The Clayton Cenotaph

The Clayton Cenotaph was built in 1997/1998 to honour the fallen heroes from the Clayton area.  It was built with the support of the Almonte Legion and the seniors of Linn Bower in Clayton.

A legion member, Comrade Lt Edmonds designed the monument and Joey Edmonds built it. Funding for the cenotaph and brass plaque was provided by the Almonte Legion and local community members.

It was dedicated on November 11th, 1998, and a Remembrance Day Parade and ceremony is held annually.

Clayton Cenotaph

LEST WE FORGET

1914 – 1918

Edward Aitken             David Barr                   Wilford Barr

Earl Currie                  Geo H Tennant            Hilton Thompson

1939 – 1945

Boyd Lalonde              James McIntosh          Norman Smith

William Stanley           Victor Stewart


The Clayton Grist Mill Historical Mural

This mural is mounted on the Clayton Community Centre.  It was painted by the Almonte and Area Artists’ Association in 2018 and donated to the hall.

Grist Mill Historical Mural on side of Clayton Hall

The first grist mill which belonged to the Bellamy family was a stone building. They sold the property to the Drummond family in 1860 who built this structure in 1864 because the stone structure had become derelict. It is likely that it was built on the original foundation.

The building of the grist mill was a great benefit to early settlers.  Prior to the mill, they had to grind their flour by pounding it out in a hollowed out tree stump or rock using a wooden pestle.  Larger amounts of wheat had to be carried to Perth.  The mill used two huge millstones that were capable of grinding the wheat at a rate of over a bushel an hour.  The mill ran day and night thanks to the Clayton dam that held back enough water.

The sacks of grain were carried to the top floor of the mill where they were then poured through a chute that fed into a hopper into the centre of the top millstone.  The bottom millstone was fixed and the top millstone turned.  There were grooves in the stones that took the husks off of the grain and ground it into flour. The flour then exited via the grooves into a chute where it was bagged as flour on the bottom floor. The Clayton mill produced both flour and canaille for porridge and whatever was left was used as food for livestock.

When the Mississippi Lumber Company bought the mill in 1947, it was turned into a planning mill.  In 1968, when the province bought the mill, it was torn down.  The hasher plates were mounted along with the turbine from the sawmill in the Clayton-Taylor Lake park where the mill once stood.  The millstones were placed at the Mill of Kintail.

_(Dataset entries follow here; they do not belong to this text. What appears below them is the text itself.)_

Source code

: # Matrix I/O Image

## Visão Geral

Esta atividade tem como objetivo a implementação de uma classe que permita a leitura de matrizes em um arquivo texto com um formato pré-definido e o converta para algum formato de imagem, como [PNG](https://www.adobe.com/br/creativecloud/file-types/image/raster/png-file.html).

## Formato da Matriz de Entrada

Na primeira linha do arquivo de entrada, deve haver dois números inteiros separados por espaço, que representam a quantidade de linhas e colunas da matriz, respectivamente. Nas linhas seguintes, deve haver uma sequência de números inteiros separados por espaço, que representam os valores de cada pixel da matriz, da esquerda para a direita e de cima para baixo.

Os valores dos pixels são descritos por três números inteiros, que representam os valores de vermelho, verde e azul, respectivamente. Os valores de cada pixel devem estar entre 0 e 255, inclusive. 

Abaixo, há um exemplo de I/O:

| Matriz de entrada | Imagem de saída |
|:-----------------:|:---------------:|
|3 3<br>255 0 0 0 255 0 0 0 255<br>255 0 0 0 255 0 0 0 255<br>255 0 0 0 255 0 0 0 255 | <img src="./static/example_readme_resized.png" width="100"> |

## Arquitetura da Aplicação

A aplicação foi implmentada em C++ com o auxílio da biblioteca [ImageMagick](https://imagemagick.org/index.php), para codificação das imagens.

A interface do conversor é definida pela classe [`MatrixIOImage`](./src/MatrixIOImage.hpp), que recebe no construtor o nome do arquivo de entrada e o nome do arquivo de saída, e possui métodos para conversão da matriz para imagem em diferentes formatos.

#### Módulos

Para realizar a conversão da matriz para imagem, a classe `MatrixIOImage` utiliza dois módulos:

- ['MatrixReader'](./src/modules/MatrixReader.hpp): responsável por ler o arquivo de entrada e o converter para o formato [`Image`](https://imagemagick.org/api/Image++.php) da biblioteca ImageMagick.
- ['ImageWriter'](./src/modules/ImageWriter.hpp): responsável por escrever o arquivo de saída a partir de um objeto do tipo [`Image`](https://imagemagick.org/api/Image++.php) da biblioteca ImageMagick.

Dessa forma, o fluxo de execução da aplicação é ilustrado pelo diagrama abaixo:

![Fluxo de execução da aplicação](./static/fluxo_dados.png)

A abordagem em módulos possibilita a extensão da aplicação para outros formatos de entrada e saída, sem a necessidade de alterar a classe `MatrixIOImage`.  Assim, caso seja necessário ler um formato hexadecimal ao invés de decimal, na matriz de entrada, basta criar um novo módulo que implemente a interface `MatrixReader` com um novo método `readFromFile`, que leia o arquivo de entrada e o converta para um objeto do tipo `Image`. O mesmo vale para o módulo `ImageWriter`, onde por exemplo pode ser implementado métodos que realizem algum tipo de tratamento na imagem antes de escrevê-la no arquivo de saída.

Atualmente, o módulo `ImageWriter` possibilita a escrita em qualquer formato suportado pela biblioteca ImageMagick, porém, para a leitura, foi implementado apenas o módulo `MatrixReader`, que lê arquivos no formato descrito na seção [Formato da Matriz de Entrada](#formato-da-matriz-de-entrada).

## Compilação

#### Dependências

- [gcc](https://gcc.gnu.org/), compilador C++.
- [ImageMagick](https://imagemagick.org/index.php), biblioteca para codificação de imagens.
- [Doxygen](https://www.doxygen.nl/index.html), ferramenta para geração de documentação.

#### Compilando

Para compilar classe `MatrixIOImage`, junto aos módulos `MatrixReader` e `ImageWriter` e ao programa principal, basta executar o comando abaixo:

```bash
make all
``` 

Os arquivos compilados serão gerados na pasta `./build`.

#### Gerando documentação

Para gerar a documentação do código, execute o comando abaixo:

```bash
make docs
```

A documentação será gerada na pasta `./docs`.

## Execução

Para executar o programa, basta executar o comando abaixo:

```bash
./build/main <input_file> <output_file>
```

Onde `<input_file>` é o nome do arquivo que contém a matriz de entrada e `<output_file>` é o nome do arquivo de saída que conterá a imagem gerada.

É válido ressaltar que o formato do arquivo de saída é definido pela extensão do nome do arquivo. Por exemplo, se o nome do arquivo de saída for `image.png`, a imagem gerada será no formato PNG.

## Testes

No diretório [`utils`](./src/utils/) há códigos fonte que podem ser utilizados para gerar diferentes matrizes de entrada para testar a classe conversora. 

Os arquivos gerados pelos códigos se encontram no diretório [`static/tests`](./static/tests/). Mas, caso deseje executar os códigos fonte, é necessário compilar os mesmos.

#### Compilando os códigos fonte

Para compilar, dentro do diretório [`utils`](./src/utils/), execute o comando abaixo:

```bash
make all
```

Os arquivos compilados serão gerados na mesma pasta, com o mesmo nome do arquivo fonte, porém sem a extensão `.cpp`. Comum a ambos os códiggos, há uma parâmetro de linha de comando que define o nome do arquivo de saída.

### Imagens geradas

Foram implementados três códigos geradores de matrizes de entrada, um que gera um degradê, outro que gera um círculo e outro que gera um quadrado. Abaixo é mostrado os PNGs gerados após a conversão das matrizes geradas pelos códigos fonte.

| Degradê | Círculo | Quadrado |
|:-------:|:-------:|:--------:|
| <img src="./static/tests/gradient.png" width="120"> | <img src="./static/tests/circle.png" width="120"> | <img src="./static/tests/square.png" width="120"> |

Picture of the grist mill in 1955: 

Grist Mill in 1955


The Johnnie Erskine Historical Mural

This mural is located on the Feed Shed across from the Clayton General Store (painted and donated by Laurel Cook). John (Johnnie) L Erskine and his wife Essie, owned and operated the Clayton General Store from 1932 to 1946. His parents, John A and Marion Erskine, had owned and operated the store from 1906 to 1932 during which time they had done considerable work on the building including bricking the exterior in 1916.

(Photo is temporarily unavailable)

Johnnie quit school when he was fourteen and wagoned for his father until he married his wife Esther Rath in 1918.  He got a farm on Concession 2 which he worked for three years until he purchased a farm on Concession 12 which he worked for 11 years.  When his father passed away and Johnnie moved back to Clayton to take over the store, the Depression was well underway.  Realizing that everyone in the country had a wood lot and wood was required in Almonte and the village, he started a wood business.

Farmers would hire men to cut cordwood and pile it where it could be reached by truck. The farmer would give the men a slip of paper stating the amount of wood they had cut.  They would take the slip to Johnnie who would pay them for the wood.  The farmer would receive $2 for each cord and they in turn would pay the men $1 for each cord that had been cut.  For hardwood, Johnnie would pay $3 a cord of which the men would receive $2 a cord for cutting. In 1932, Johnnie, in turn, sold the wood to the town and the people of the town for $6.50 a cord for hardwood which rose to $8.50 a cord by 1939. There were others in the Clayton area who sold firewood, but Johnnie pretty well had the market sewn up.

Johnnie Erskine sold the store in 1946 when he went to Almonte and bought Almonte Cold Storage and subsequently the IGA.  However, he left a lasting impression on the Clayton community.

The mural depicts Johnnie Erskine in his later years “looking back” at the store that he owned and operated for 14 years.